I don't remember where C-Band falls, but it's somewhat above broadcast TV.
Only some tv manufactureres use that method of counting horizontal resolution which is considered cheating by some people, and good high end tv manufacturers like Proton never use that definition.
If you look at the box of any dvd player, laserdisc player, SVHS vcr, DVHS vcr, Hi8 camcorder, Minidv camcorder, Digital8 camcorder etc they will use the regular definition of horizontal resolution.
This is the correct definition of horizontal resolution for a 4x3 television by Proton electronics.

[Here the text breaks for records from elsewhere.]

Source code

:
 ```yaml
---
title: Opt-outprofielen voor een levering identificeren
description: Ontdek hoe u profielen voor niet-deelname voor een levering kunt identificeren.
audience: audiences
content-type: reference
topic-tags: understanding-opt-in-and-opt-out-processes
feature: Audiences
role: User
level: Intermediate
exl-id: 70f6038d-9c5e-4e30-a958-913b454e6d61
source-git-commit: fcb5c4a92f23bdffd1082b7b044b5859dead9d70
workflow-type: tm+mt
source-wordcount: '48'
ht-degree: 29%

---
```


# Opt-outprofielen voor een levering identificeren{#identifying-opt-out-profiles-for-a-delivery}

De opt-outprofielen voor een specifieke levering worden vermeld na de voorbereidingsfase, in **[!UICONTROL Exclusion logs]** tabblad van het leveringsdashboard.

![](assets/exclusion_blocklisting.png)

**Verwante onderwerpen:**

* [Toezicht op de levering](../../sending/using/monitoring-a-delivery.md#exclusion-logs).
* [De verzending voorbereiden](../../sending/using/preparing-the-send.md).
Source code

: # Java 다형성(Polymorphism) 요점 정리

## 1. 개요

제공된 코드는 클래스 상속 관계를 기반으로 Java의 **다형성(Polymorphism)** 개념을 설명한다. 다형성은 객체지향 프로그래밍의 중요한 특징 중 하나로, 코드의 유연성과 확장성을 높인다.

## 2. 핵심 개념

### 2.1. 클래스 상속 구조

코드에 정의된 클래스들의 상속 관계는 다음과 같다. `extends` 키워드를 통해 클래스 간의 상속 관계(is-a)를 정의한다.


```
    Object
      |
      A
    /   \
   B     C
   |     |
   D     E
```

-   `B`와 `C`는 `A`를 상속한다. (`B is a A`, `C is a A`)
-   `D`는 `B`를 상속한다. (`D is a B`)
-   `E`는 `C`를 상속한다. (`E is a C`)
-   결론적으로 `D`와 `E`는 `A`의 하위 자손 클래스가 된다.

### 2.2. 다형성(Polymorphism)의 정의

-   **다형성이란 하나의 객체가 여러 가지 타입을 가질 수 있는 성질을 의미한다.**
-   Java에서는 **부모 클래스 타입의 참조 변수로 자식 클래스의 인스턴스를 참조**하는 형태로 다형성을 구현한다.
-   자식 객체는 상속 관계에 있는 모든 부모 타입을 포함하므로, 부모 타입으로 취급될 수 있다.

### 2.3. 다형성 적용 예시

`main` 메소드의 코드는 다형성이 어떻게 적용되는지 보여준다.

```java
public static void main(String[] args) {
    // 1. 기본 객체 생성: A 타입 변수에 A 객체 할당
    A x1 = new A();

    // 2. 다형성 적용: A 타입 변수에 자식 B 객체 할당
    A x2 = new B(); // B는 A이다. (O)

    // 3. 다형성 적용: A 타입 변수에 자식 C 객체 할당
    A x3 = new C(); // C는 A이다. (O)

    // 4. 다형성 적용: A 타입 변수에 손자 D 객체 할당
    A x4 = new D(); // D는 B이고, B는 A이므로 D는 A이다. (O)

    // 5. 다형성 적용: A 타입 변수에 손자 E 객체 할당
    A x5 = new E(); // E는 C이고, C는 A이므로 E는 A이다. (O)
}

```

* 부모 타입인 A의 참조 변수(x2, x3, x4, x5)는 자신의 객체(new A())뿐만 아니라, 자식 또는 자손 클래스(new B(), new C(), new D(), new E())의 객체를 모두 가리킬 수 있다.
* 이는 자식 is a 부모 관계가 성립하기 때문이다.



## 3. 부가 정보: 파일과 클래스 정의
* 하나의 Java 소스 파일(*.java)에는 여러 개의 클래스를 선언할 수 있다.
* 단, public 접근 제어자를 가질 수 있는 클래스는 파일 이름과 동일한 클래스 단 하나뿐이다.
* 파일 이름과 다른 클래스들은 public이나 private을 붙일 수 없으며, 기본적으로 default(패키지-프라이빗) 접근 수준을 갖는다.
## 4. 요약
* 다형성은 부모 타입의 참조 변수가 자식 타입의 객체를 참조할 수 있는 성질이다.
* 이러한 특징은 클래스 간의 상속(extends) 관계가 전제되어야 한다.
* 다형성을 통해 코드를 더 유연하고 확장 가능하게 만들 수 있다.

"A horizontal resolution spec is determined by counting the number of alternating vertical white and black lines that can be received across three-fourths of the picture width. Why 3/4? Because the aspect ratio (ratio of width to height) of NTSC television is 4:3, three fourths of the picture width equals the picture height. When this is factored in, horizontal- and vertical-resolution figures can be compared directly. For example, if a picture's resolution measures 330 lines both vertically and horizontally, resolution is the same in both directions. This is the case with NTSC television. A broadcast TV source (antenna or cable) is Limited by law to maximum vertical and horizontal resolution of approximately 330 lines. The approximate maximum horizontal performance of all other consumer video media is all less than or equal to 425 lines (see chart). So although many Proton monitors are capable of 600-line horizontal resolution performance, because of the limited performance of the media, we have chosen not to play up this spec, one that consumer cannot take advantage of. Instead we have designed Proton monitors to present whatever resolution performance is in the program as cleanly and vividly as possible."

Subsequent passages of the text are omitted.